* [Materials provided]
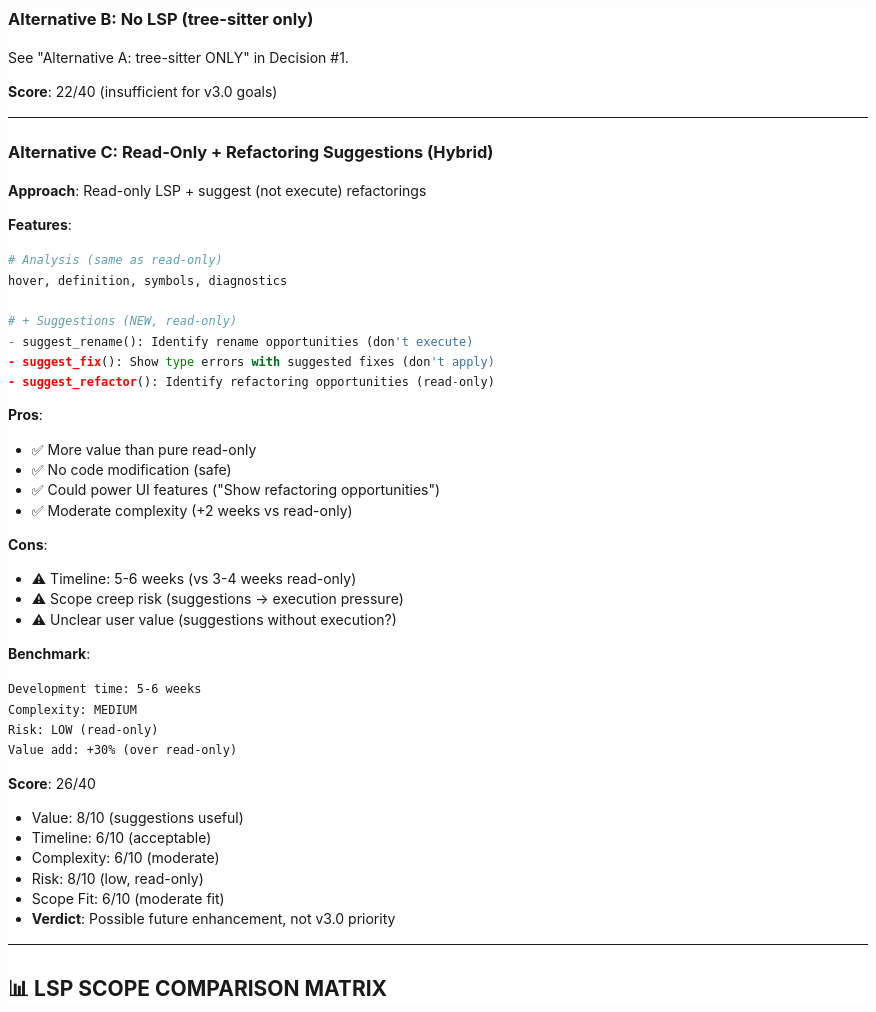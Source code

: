### Alternative B: No LSP (tree-sitter only)

See "Alternative A: tree-sitter ONLY" in Decision #1.

**Score**: 22/40 (insufficient for v3.0 goals)

---

### Alternative C: Read-Only + Refactoring Suggestions (Hybrid)

**Approach**: Read-only LSP + suggest (not execute) refactorings

**Features**:
```python
# Analysis (same as read-only)
hover, definition, symbols, diagnostics

# + Suggestions (NEW, read-only)
- suggest_rename(): Identify rename opportunities (don't execute)
- suggest_fix(): Show type errors with suggested fixes (don't apply)
- suggest_refactor(): Identify refactoring opportunities (read-only)
```

**Pros**:
- ✅ More value than pure read-only
- ✅ No code modification (safe)
- ✅ Could power UI features ("Show refactoring opportunities")
- ✅ Moderate complexity (+2 weeks vs read-only)

**Cons**:
- ⚠️ Timeline: 5-6 weeks (vs 3-4 weeks read-only)
- ⚠️ Scope creep risk (suggestions → execution pressure)
- ⚠️ Unclear user value (suggestions without execution?)

**Benchmark**:
```
Development time: 5-6 weeks
Complexity: MEDIUM
Risk: LOW (read-only)
Value add: +30% (over read-only)
```

**Score**: 26/40
- Value: 8/10 (suggestions useful)
- Timeline: 6/10 (acceptable)
- Complexity: 6/10 (moderate)
- Risk: 8/10 (low, read-only)
- Scope Fit: 6/10 (moderate fit)
- **Verdict**: Possible future enhancement, not v3.0 priority

---

## 📊 LSP SCOPE COMPARISON MATRIX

* [Work order] Retype the lines beginning at the one containing "- ✅ Could power" and ending at the final line of the material, both included.

* [Output of the exercise]
- ✅ Could power UI features ("Show refactoring opportunities")
- ✅ Moderate complexity (+2 weeks vs read-only)

**Cons**:
- ⚠️ Timeline: 5-6 weeks (vs 3-4 weeks read-only)
- ⚠️ Scope creep risk (suggestions → execution pressure)
- ⚠️ Unclear user value (suggestions without execution?)

**Benchmark**:
```
Development time: 5-6 weeks
Complexity: MEDIUM
Risk: LOW (read-only)
Value add: +30% (over read-only)
```

**Score**: 26/40
- Value: 8/10 (suggestions useful)
- Timeline: 6/10 (acceptable)
- Complexity: 6/10 (moderate)
- Risk: 8/10 (low, read-only)
- Scope Fit: 6/10 (moderate fit)
- **Verdict**: Possible future enhancement, not v3.0 priority

---

## 📊 LSP SCOPE COMPARISON MATRIX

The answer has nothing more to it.